State v. Poganski

257 N.W.2d 578, 1977 Minn. LEXIS 1450
CourtSupreme Court of Minnesota
DecidedSeptember 2, 1977
Docket46697
StatusPublished
Cited by23 cases

This text of 257 N.W.2d 578 (State v. Poganski) is published on Counsel Stack Legal Research, covering Supreme Court of Minnesota primary law. Counsel Stack provides free access to over 12 million legal documents including statutes, case law, regulations, and constitutions.

Bluebook
State v. Poganski, 257 N.W.2d 578, 1977 Minn. LEXIS 1450 (Mich. 1977).

Opinion

PETERSON, Justice.

Defendant, Charles C. Poganski, a chiropractor, was convicted of theft by swindle and of conspiracy to commit theft. The basis for the convictions was his submission of bills to the MFA Insurance Companies (MFA) for the treatment of two patients who had falsely reported to MFA that they had been involved in an automobile accident. Defendant claimed that he had actually treated the two patients and did not know that the accident and claimed injuries were fictional.

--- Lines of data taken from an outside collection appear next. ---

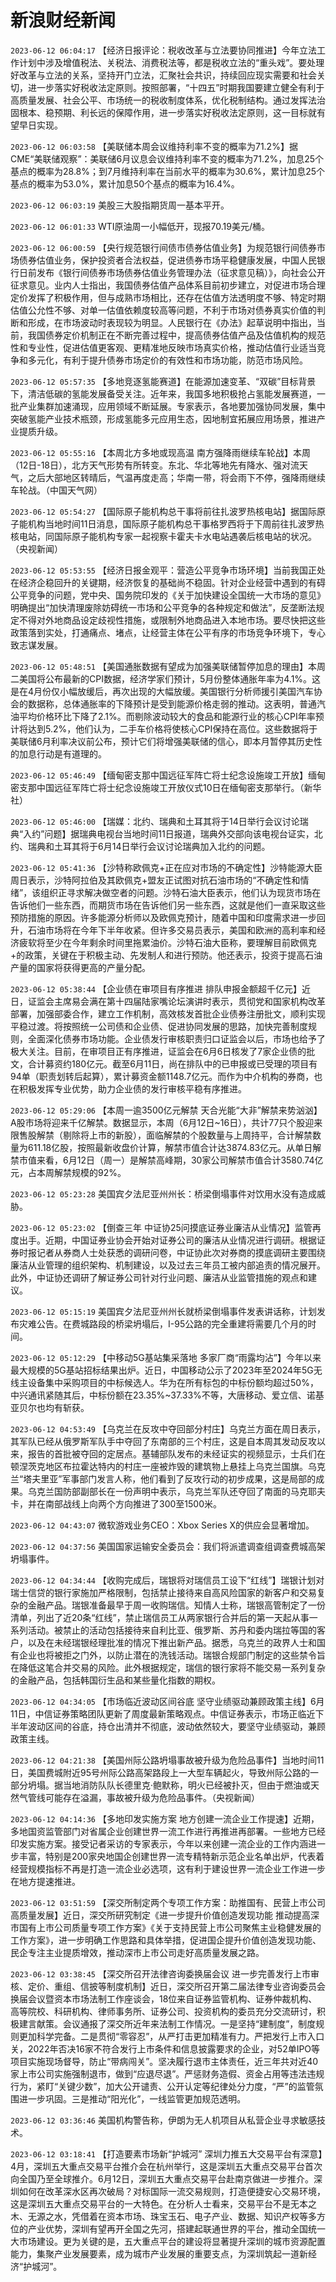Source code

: # 新浪财经新闻
`2023-06-12 06:04:17` 【经济日报评论：税收改革与立法要协同推进】今年立法工作计划中涉及增值税法、关税法、消费税法等，都是税收立法的“重头戏”。要处理好改革与立法的关系，坚持开门立法，汇聚社会共识，持续回应现实需要和社会关切，进一步落实好税收法定原则。按照部署，“十四五”时期我国要建立健全有利于高质量发展、社会公平、市场统一的税收制度体系，优化税制结构。通过发挥法治固根本、稳预期、利长远的保障作用，进一步落实好税收法定原则，这一目标就有望早日实现。

`2023-06-12 06:03:58` 【美联储本周会议维持利率不变的概率为71.2%】据CME“美联储观察”：美联储6月议息会议维持利率不变的概率为71.2%，加息25个基点的概率为28.8%；到7月维持利率在当前水平的概率为30.6%，累计加息25个基点的概率为53.0%，累计加息50个基点的概率为16.4%。

`2023-06-12 06:03:19` 美股三大股指期货周一基本平开。

`2023-06-12 06:01:33` WTI原油周一小幅低开，现报70.19美元/桶。

`2023-06-12 06:00:59` 【央行规范银行间债市债券估值业务】为规范银行间债券市场债券估值业务，保护投资者合法权益，促进债券市场平稳健康发展，中国人民银行日前发布《银行间债券市场债券估值业务管理办法（征求意见稿）》，向社会公开征求意见。业内人士指出，我国债券估值产品体系目前初步建立，对促进市场合理定价发挥了积极作用，但与成熟市场相比，还存在估值方法透明度不够、特定时期估值公允性不够、对单一估值依赖度较高等问题，不利于市场对债券真实价值的判断和形成，在市场波动时表现较为明显。人民银行在《办法》起草说明中指出，当前，我国债券定价机制正在不断完善过程中，提高债券估值产品及估值机构的规范性和专业性，促进估值更客观、更精准地反映市场真实价格，推动估值行业适当竞争和多元化，有利于提升债券市场定价的有效性和市场功能，防范市场风险。

`2023-06-12 05:57:35` 【多地竞逐氢能赛道】在能源加速变革、“双碳”目标背景下，清洁低碳的氢能发展备受关注。近年来，我国多地积极抢占氢能发展赛道，一批产业集群加速涌现，应用领域不断延展。专家表示，各地要加强协同发展，集中突破氢能产业技术瓶颈，形成氢能多元应用生态，因地制宜拓展应用场景，推进产业提质升级。

`2023-06-12 05:55:16` 【本周北方多地或现高温 南方强降雨继续车轮战】本周（12日-18日），北方天气形势有所转变。东北、华北等地先有降水、强对流天气，之后大部地区转晴后，气温再度走高；华南一带，将会雨下不停，强降雨继续车轮战。（中国天气网）

`2023-06-12 05:54:27` 【国际原子能机构总干事将前往扎波罗热核电站】据国际原子能机构当地时间11日消息，国际原子能机构总干事格罗西将于下周前往扎波罗热核电站，同国际原子能机构专家一起视察卡霍夫卡水电站遇袭后核电站的状况。（央视新闻）

`2023-06-12 05:53:55` 【经济日报金观平：营造公平竞争市场环境】当前我国正处在经济企稳回升的关键期，经济恢复的基础尚不稳固。针对企业经营中遇到的有碍公平竞争的问题，党中央、国务院印发的《关于加快建设全国统一大市场的意见》明确提出“加快清理废除妨碍统一市场和公平竞争的各种规定和做法”，反垄断法规定不得对外地商品设定歧视性措施，或限制外地商品进入本地市场。要尽快把这些政策落到实处，打通痛点、堵点，让经营主体在公平有序的市场竞争环境下，专心致志谋发展。

`2023-06-12 05:48:51` 【美国通胀数据有望成为加强美联储暂停加息的理由】本周二美国将公布最新的CPI数据，经济学家们预计，5月份整体通胀年率为4.1%。这是在4月份仅小幅放缓后，再次出现的大幅放缓。美国银行分析师援引美国汽车协会的数据称，总体通胀率的下降预计是受到能源价格走弱的推动。这表明，普通汽油平均价格环比下降了2.1%。而剔除波动较大的食品和能源行业的核心CPI年率预计将达到5.2%，他们认为，二手车价格将使核心CPI保持在高位。这些数据将于美联储6月利率决议前公布，预计它们将增强美联储的信心，即本月暂停其历史性的加息行动是有道理的。

`2023-06-12 05:46:49` 【缅甸密支那中国远征军阵亡将士纪念设施竣工开放】缅甸密支那中国远征军阵亡将士纪念设施竣工开放仪式10日在缅甸密支那举行。（新华社）

`2023-06-12 05:46:00` 【瑞媒：北约、瑞典和土耳其将于14日举行会议讨论瑞典“入约”问题】据瑞典电视台当地时间11日报道，瑞典外交部向该电视台证实，北约、瑞典和土耳其将于6月14日举行会议讨论瑞典加入北约的问题。

`2023-06-12 05:41:36` 【沙特称欧佩克+正在应对市场的不确定性】沙特能源大臣周日表示，沙特阿拉伯及其欧佩克+盟友正试图对抗石油市场的“不确定性和情绪”，该组织正寻求解决做空者的问题。沙特石油大臣表示，他们认为现货市场在告诉他们一些东西，而期货市场在告诉他们另一些东西，这就是他们一直采取这些预防措施的原因。许多能源分析师以及欧佩克预计，随着中国和印度需求进一步回升，石油市场将在今年下半年收紧。但许多交易员表示，美国和欧洲的高利率和经济疲软将至少在今年剩余时间里拖累油价。沙特石油大臣称，要理解目前欧佩克+的政策，关键在于积极主动、先发制人和进行预防。他还表示，投资于提高石油产量的国家将获得更高的产量分配。

`2023-06-12 05:38:44` 【企业债在审项目有序推进 排队申报金额超千亿元】近日，证监会主席易会满在第十四届陆家嘴论坛演讲时表示，贯彻党和国家机构改革部署，加强部委合作，建立工作机制，高效核发首批企业债券注册批文，顺利实现平稳过渡。将按照统一公司债和企业债、促进协同发展的思路，加快完善制度规则，全面深化债券市场功能。企业债发行审核职责归口证监会以后，市场也给予了极大关注。目前，在审项目正有序推进，证监会在6月6日核发了7家企业债的批文，合计募资约180亿元。截至6月11日，尚在排队中的已申报或已受理的项目有94单（职责划转后起算），累计募资金额1148.7亿元。而作为中介机构的券商，也在积极发挥专业优势，助力企业债的发行审核平稳有序推进。

`2023-06-12 05:29:06` 【本周一逾3500亿元解禁 天合光能“大非”解禁来势汹汹】A股市场将迎来千亿解禁。数据显示，本周（6月12日~16日），共计77只个股迎来限售股解禁（剔除将上市的新股），面临解禁的个股数量与上周持平，合计解禁数量为611.18亿股，按照最新收盘价计算，解禁市值合计达3874.83亿元。从单日解禁市值来看，6月12日（周一）是解禁高峰期，30家公司解禁市值合计3580.74亿元，占本周解禁规模的92%。

`2023-06-12 05:23:28` 美国宾夕法尼亚州州长：桥梁倒塌事件对饮用水没有造成威胁。

`2023-06-12 05:23:02` 【倒查三年 中证协25问摸底证券业廉洁从业情况】监管再度出手。近期，中国证券业协会开始对证券公司的廉洁从业情况进行调研。根据证券时报记者从券商人士处获悉的调研问卷，中证协此次对券商的摸底调研主要围绕廉洁从业管理的组织架构、机制建设，以及过去三年员工被内部追责的情况展开。此外，中证协还调研了解证券公司针对行业问题、廉洁从业监管措施的观点和建议。

`2023-06-12 05:15:19` 美国宾夕法尼亚州州长就桥梁倒塌事件发表讲话称，计划发布灾难公告。在费城路段的桥梁坍塌后，I-95公路的完全重建将需要几个月的时间。

`2023-06-12 05:12:29` 【中移动5G基站集采落地 多家厂商“雨露均沾”】今年以来最大规模的5G基站招标结果出炉。近日，中国移动公示了2023年至2024年5G无线主设备集中采购项目的中标候选人。华为在所有标包的中标份额均超过50%，中兴通讯紧随其后，中标份额在23.35%~37.33%不等，大唐移动、爱立信、诺基亚贝尔也均有斩获。

`2023-06-12 04:53:49` 【乌克兰在反攻中夺回部分村庄】乌克兰方面在周日表示，其军队已经从俄罗斯军队手中夺回了东南部的三个村庄，这是自本周其发动反攻以来，报告的首批被夺回的定居点。基辅部队发布的未经证实的视频显示，士兵们在顿涅茨克地区布拉霍达特内的村庄一座被炸毁的建筑物上悬挂上乌克兰国旗。乌克兰“塔夫里亚”军事部门发言人称，他们看到了反攻行动的初步成果，这是局部的成果。乌克兰国防部副部长在一份声明中表示，乌克兰军队还夺回了南面的马克耶夫卡，并在南部战线上向两个方向推进了300至1500米。

`2023-06-12 04:43:07` 微软游戏业务CEO：Xbox Series X的供应会显著增加。

`2023-06-12 04:37:56` 美国国家运输安全委员会：我们将派遣调查组调查费城高架坍塌事件。

`2023-06-12 04:34:44` 【收购完成后，瑞银将对瑞信员工设下“红线”】瑞银计划对瑞士信贷的银行家施加严格限制，包括禁止接待来自高风险国家的新客户和交易复杂的金融产品。瑞银准备最早于周一收购瑞信。知情人士称，瑞银高管制定了一份清单，列出了近20条“红线”，禁止瑞信员工从两家银行合并后的第一天起从事一系列活动。被禁止的活动包括接待来自利比亚、俄罗斯、苏丹和委内瑞拉等国的客户，以及在未经瑞银经理批准的情况下推出新产品。据悉，乌克兰的政界人士和国有企业也将被拒之门外，以防止潜在的洗钱活动。瑞银合规部门制定的这些禁令旨在降低这笔合并交易的风险。此外根据规定，瑞信的银行家将不能交易一系列复杂的金融产品，包括韩国衍生品和某些量化指数的期权。

`2023-06-12 04:34:05` 【市场临近波动区间谷底 坚守业绩驱动兼顾政策主线】6月11日，中信证券策略团队更新了周度最新策略观点。中信证券表示，市场正临近下半年波动区间的谷底，持仓出清并不彻底，波动依然较大，要坚守业绩驱动，兼顾政策主线。

`2023-06-12 04:21:38` 【美国州际公路坍塌事故被升级为危险品事件】当地时间11日，美国费城附近95号州际公路高架路段上一大型车辆起火，导致州际公路的一部分坍塌。据当地消防队队长德里克·鲍默称，明火已经被扑灭，但由于燃油或天然气管线可能存在溢漏，事故被升级为危险品事件。（央视新闻）

`2023-06-12 04:14:36` 【多地印发实施方案 地方创建一流企业工作提速】近期，多地国资监管部门对省属企业创建世界一流工作进行再推进再部署。一些地方已经印发实施方案。接受记者采访的专家表示，今年以来创建一流企业的工作内涵进一步丰富，特别是200家央地国企创建世界一流专精特新示范企业名单出炉，代表着经营规模指标不再是打造一流企业必选项，这有利于建设世界一流企业工作进一步在地方提速推进。

`2023-06-12 03:51:59` 【深交所制定两个专项工作方案：助推国有、民营上市公司高质量发展】近日，深交所研究制定《进一步提升价值创造发现功能 推动提高深市国有上市公司质量专项工作方案》《关于支持民营上市公司聚焦主业稳健发展的工作方案》，进一步明确工作思路和具体举措，促进国企提升价值创造发现功能、民企专注主业提质增效，推动深市上市公司走好高质量发展之路。

`2023-06-12 03:38:45` 【深交所召开法律咨询委换届会议 进一步完善发行上市审核、定价、重组、信披等制度机制】近日，深交所召开第二届法律专业咨询委员会换届会议暨资本市场法制工作座谈会，18位来自证券监管机构、证券仲裁机构、高等院校、科研机构、律师事务所、证券公司、投资机构的委员充分交流研讨，积极建言献策。会议通报了深交所近年来法制工作情况。一是坚持“建制度”，制度规则更加科学完备。二是贯彻“零容忍”，从严打击更加精准有力。严把发行上市入口关，2022年否决16家不符合发行上市条件和信息披露要求的企业，对52单IPO等项目实施现场督导，防止“带病闯关”。坚决履行退市主体责任，近三年共对近40家上市公司实施强制退市，做到“应退尽退”。严惩财务造假、资金占用等违法违规行为，紧盯“关键少数”，加大公开谴责、公开认定等纪律处分力度，“严”的监管氛围进一步巩固。三是推动“阳光化”，一线监管更加规范透明。

`2023-06-12 03:36:46` 美国机构警告称，伊朗为无人机项目从私营企业寻求敏感技术。

`2023-06-12 03:18:41` 【打造要素市场新“护城河” 深圳力推五大交易平台有深意】4月，深圳五大重点交易平台推介会在杭州举行，这是深圳五大重点交易平台首次向全国乃至全球推介。6月12日，深圳五大重点交易平台赴南京做进一步推介。深圳如何在改革深水区再次破局？对标国际一流交易规则，打造便捷安心交易环境，这是深圳五大重点交易平台的一大特色。在分析人士看来，交易平台不是无本之木、无源之水，凭借着在资本市场、珠宝玉石、电子产业、数据、知识产权等多方位的产业优势，深圳有望再开全国之先河，搭建起联通世界的平台，推动全国统一大市场建设。更为关键的是，五大重点平台的建设将显著提升深圳的城市资源配置能力，集聚产业发展要素，成为城市产业发展的重要支点，为深圳筑起一道新经济“护城河”。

The issue on appeal is whether defendant was denied a fair trial, under the rule of Brady v. Maryland, 373 U.S. 83, 83 S.Ct. 1194, 10 L.Ed.2d 215 (1963), by the prosecutor’s failure to make available a tape recording of a conversation between defendant and a police officer posing as a prospective patient who had escaped injury in a recent automobile accident but desired to collect an insurance settlement by filing false medical reports. Defendant did not explicitly agree or refuse to participate in the scheme proposed by the undercover agent. He argues that the jury should have been permitted to consider this admittedly “equivocal” evidence as relevant to the crucial issue of intent, and that the prosecutor’s withholding of the tape recording entitles him to a new trial.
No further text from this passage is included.